Visualization on unstable and stable samples (Weakness 4)
We sincerely appreciate your suggestions for improving this work. We have visualized the distribution of embeddings for both stable and unstable samples in https://anonymous.4open.science/r/ICML25-0E61/1.2.png. We perform t-SNE on final embeddings on CIFAR-10. We mark top 10% stable samples in yellow, top 10% unstable samples in purple and other samples in green. Even though the number of stable and unstable samples selected is similar, there appear to be more purple dots (unstable ones) on the figure intuitively. This indicates that the distribution of unstable samples is more dispersed, while the distribution of stable samples is more concentrated, even resulting in many overlaps.

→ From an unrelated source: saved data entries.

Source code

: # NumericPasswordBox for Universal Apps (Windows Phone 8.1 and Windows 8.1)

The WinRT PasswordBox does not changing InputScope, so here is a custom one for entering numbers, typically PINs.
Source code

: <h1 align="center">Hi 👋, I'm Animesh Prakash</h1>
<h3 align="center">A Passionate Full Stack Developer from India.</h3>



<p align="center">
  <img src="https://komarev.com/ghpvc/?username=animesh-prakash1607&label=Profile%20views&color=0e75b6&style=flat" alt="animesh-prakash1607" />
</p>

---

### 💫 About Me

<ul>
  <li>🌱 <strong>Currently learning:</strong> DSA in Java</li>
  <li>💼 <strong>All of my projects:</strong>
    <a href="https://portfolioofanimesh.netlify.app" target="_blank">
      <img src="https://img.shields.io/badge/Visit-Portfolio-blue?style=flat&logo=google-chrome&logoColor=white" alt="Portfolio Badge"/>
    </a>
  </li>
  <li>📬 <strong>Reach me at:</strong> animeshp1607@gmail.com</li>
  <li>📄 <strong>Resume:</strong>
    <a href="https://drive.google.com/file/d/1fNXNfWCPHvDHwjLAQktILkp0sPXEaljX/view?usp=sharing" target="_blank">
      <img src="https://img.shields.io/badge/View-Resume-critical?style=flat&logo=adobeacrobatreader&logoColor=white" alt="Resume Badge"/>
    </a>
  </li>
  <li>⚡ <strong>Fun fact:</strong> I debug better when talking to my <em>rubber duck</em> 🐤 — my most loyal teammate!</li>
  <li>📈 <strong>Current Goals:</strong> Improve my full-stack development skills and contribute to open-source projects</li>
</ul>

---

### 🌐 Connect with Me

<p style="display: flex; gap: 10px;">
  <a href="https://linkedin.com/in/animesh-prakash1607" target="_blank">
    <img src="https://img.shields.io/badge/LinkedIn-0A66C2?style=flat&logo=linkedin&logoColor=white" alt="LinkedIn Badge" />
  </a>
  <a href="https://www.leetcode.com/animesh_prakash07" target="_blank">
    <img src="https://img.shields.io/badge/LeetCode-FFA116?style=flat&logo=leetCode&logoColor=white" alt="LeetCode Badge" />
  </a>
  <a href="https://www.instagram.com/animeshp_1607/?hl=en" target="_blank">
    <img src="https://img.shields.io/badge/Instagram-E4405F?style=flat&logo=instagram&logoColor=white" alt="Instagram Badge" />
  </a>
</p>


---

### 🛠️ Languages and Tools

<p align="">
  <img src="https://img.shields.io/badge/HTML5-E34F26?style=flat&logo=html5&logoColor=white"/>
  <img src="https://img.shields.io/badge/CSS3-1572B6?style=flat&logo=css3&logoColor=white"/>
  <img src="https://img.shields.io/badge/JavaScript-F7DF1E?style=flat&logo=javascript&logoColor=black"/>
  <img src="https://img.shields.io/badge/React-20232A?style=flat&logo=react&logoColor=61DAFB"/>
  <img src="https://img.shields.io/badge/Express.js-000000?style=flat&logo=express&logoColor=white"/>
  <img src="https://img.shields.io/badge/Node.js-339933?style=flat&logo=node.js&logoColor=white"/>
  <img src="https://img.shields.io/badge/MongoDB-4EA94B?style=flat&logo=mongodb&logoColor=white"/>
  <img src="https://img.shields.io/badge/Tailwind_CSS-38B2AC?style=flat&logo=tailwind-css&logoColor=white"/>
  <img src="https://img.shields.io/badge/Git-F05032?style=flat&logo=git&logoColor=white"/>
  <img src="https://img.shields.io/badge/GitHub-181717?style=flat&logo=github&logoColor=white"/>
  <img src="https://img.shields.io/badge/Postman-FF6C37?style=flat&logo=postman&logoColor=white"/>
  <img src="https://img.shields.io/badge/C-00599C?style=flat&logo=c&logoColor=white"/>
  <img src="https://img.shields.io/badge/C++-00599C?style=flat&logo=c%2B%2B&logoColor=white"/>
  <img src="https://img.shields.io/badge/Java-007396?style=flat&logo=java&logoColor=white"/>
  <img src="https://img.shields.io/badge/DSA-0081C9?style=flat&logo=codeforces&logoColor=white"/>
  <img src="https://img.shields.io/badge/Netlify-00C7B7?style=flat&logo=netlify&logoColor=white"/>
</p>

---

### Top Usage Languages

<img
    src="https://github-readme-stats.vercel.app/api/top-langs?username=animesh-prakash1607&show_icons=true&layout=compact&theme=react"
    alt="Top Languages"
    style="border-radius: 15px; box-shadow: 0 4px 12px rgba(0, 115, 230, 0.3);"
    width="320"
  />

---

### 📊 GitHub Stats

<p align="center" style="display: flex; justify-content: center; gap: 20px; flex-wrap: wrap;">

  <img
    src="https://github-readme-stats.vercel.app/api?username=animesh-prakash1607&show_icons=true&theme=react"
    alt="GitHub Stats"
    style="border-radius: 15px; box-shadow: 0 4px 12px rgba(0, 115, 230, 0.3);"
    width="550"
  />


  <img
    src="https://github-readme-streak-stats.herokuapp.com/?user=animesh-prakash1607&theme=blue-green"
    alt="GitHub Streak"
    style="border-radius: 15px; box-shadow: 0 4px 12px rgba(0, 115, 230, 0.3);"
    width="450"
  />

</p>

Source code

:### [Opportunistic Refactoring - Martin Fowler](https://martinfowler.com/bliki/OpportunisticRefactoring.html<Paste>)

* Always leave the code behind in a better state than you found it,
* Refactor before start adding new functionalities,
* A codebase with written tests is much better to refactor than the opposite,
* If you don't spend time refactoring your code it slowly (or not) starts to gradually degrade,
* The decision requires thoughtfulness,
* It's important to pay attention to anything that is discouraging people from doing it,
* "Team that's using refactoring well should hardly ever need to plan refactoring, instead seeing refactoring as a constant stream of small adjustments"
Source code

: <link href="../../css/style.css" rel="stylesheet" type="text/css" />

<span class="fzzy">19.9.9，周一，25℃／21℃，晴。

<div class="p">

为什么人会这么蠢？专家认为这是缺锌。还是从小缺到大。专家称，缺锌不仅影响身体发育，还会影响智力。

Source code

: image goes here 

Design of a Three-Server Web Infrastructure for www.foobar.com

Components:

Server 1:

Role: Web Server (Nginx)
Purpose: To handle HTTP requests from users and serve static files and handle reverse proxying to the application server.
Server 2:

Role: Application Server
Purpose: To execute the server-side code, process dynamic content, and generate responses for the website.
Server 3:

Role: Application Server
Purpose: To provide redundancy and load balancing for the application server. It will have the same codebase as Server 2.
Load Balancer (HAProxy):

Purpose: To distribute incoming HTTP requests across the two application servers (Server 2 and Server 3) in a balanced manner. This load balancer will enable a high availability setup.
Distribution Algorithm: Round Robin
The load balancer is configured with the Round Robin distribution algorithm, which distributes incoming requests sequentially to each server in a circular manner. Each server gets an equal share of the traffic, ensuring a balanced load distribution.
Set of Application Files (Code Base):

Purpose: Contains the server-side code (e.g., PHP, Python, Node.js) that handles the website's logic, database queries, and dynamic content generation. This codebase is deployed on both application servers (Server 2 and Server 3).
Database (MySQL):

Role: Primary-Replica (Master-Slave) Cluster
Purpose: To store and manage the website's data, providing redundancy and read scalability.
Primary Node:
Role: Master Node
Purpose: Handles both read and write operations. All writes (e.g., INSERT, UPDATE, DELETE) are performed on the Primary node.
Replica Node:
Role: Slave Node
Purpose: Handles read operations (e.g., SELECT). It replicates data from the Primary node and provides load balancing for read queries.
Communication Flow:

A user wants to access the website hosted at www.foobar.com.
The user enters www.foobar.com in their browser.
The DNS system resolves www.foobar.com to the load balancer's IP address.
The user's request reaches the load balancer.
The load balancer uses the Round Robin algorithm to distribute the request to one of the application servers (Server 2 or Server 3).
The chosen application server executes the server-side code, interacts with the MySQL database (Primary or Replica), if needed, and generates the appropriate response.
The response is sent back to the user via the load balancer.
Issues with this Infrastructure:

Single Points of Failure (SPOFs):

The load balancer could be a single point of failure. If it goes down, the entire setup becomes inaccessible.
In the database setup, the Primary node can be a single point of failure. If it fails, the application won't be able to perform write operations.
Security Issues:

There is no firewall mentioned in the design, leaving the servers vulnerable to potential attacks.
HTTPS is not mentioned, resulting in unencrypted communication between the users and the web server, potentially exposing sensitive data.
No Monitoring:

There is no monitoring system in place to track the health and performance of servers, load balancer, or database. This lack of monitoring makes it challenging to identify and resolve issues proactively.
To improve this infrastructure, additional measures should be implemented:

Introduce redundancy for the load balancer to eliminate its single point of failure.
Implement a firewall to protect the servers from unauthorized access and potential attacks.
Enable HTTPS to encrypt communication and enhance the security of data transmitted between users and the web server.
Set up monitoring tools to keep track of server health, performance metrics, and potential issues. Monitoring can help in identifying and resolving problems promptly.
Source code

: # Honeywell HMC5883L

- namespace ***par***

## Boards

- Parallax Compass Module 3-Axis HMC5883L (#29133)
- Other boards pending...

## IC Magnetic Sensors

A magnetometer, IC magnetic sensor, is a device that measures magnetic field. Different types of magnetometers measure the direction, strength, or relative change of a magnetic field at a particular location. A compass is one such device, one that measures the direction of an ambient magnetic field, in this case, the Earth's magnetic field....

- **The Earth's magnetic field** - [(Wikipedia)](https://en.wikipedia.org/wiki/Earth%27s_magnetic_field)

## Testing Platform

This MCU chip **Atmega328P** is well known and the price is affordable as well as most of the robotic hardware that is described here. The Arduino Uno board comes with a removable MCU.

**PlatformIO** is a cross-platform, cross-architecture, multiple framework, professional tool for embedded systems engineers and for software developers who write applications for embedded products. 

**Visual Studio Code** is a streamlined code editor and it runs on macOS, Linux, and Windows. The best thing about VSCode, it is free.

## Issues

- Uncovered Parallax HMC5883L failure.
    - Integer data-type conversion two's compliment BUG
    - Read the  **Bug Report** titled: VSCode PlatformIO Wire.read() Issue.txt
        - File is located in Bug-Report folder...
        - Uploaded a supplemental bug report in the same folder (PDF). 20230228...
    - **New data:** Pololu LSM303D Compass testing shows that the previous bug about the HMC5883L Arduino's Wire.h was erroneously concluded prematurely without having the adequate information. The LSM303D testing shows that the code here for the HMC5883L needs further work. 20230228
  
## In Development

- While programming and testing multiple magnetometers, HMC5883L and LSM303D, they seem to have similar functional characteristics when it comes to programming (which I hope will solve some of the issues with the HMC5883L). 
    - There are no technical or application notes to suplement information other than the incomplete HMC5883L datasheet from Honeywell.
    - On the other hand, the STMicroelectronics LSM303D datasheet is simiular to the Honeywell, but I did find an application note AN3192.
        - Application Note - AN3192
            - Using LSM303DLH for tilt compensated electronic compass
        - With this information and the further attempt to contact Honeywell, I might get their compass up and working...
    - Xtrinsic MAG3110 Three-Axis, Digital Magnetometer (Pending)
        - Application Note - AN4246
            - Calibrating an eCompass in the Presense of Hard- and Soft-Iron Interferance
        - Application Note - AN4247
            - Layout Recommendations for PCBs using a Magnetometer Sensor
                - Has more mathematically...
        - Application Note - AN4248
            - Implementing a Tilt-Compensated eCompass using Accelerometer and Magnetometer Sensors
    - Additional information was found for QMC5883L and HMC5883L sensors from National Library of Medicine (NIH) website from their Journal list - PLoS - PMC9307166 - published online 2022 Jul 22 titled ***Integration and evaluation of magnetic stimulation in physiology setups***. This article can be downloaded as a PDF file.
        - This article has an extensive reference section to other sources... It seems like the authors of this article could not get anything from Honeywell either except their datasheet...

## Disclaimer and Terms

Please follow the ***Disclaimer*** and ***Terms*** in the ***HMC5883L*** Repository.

This suggests that stable samples tend to be representative samples with similar properties and characteristics. Meanwhile, we also observe that isolated samples in the gaps between clusters often belong to the unstable ones, which highlights their atypical features.
We are very grateful for your sincere suggestions in improving our work as well as for your recognition of our effort. Thank you.
Regarding this paper, all four reviews are positive. According to the reviews, the strengths of the work are as follows:
- The motivation is clear, and the idea of "sample stability" for clustering is interesting.
- The experimental evaluation is thorough, and the proposed algorithm outperformed the competitors in most cases.
I suggest the authors include the results and discussion produced during the rebuttal and discussion periods in the revised paper.